** Opening Materials provided block **
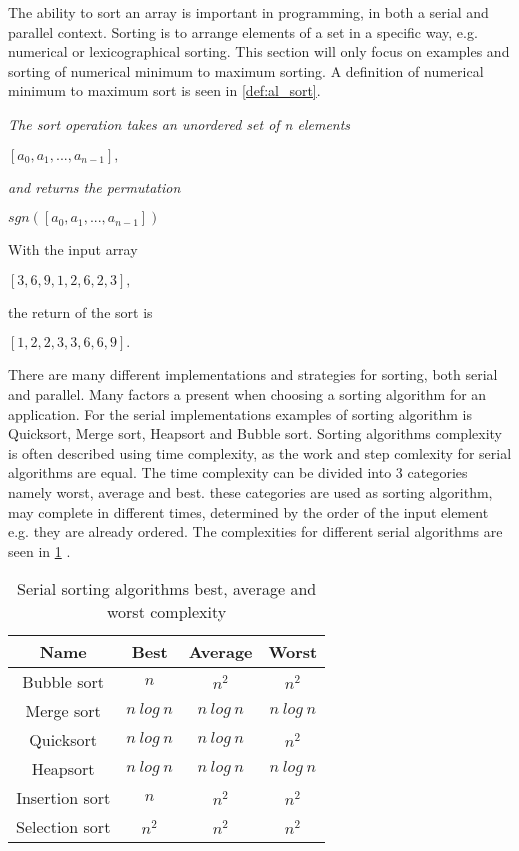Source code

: The ability to sort an array is important in programming, in both a serial and parallel context. Sorting is to arrange elements of a set in a specific way, e.g. numerical or lexicographical sorting. This section will only focus on examples and sorting of numerical minimum to maximum sorting. A definition of numerical minimum to maximum sort is seen in \cref{def:al_sort}.   

\begin{definition}
	\label{def:al_sort}
	\textit{The sort operation takes an unordered set of n elements}
	\begin{center}
		$[a_0,a_1,...,a_{n-1}],$
	\end{center}
	\textit{and returns the permutation}
	\begin{center}
		$sgn([a_0,a_1,...,a_{n-1}])$
	\end{center}
\end{definition}
\begin{example}
	With the input array
	\begin{center}
		$[3,6,9,1,2,6,2,3],$
	\end{center}
	the return of the sort is
	\begin{center}
		$[1,2,2,3,3,6,6,9].$
	\end{center}
\end{example}

There are many different implementations and strategies for sorting, both serial and parallel. Many factors a present when choosing a sorting algorithm for an application. For the serial implementations examples of sorting algorithm is Quicksort, Merge sort, Heapsort and Bubble sort. Sorting algorithms complexity is often described using time complexity, as the work and step comlexity for serial algorithms are equal. The time complexity can be divided into 3 categories namely worst, average and best. these categories are used as sorting algorithm, may complete in different times, determined by the order of the input element e.g. they are already ordered. The complexities for different serial algorithms are seen in \cref{tab:serial_sort} \cite{wiki:sort}. 

\begin{table}[ht]
	\centering
	\caption{Serial sorting algorithms best, average and worst complexity}
	\label{tab:serial_sort}
	\begin{tabular}{|c|c|c|c|}
		\hline
		Name           & Best       & Average   & Worst     \\ \hline
		Bubble sort    & $n$        & $n^2$     & $n^2$     \\ \hline
		Merge sort     & $n~log~n$  & $n~log~n$ & $n~log~n$ \\ \hline
		Quicksort      & $n~log~n$  & $n~log~n$ & $n^2$     \\ \hline
		Heapsort       & $n~log~n$  & $n~log~n$ & $n~log~n$ \\ \hline
		Insertion sort & $n$        & $n^2$     & $n^2$     \\ \hline
		Selection sort & $n^2$      & $n^2$     & $n^2$     \\ \hline
	\end{tabular}
\end{table}


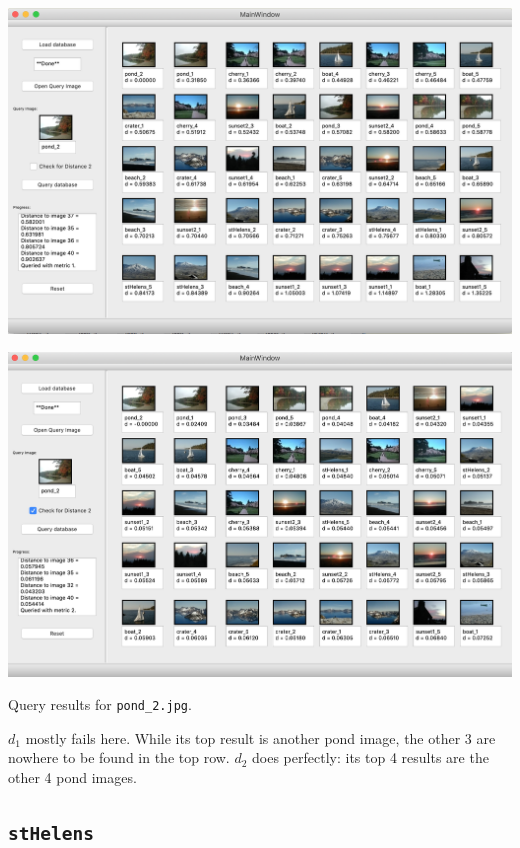 \documentclass[letterpaper]{article}
\begin{document}
\begin{center}
  \includegraphics[width=\textwidth]{pond_2_distance1.png}
  
  \includegraphics[width=\textwidth]{pond_2_distance2.png}
  
  Query results for \texttt{pond\_2.jpg}.  
\end{center}

$d_1$ mostly fails here. While its top result is another pond image, the other 3
are nowhere to be found in the top row. $d_2$ does perfectly: its top 4 results
are the other 4 pond images.

\subsection{\texttt{stHelens}}
\end{document}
** Closing Materials provided block **
__Task__.
Going through the listing above, please work out how many lines contain the word "sorting", and give the number alone.

__Task answer__.
3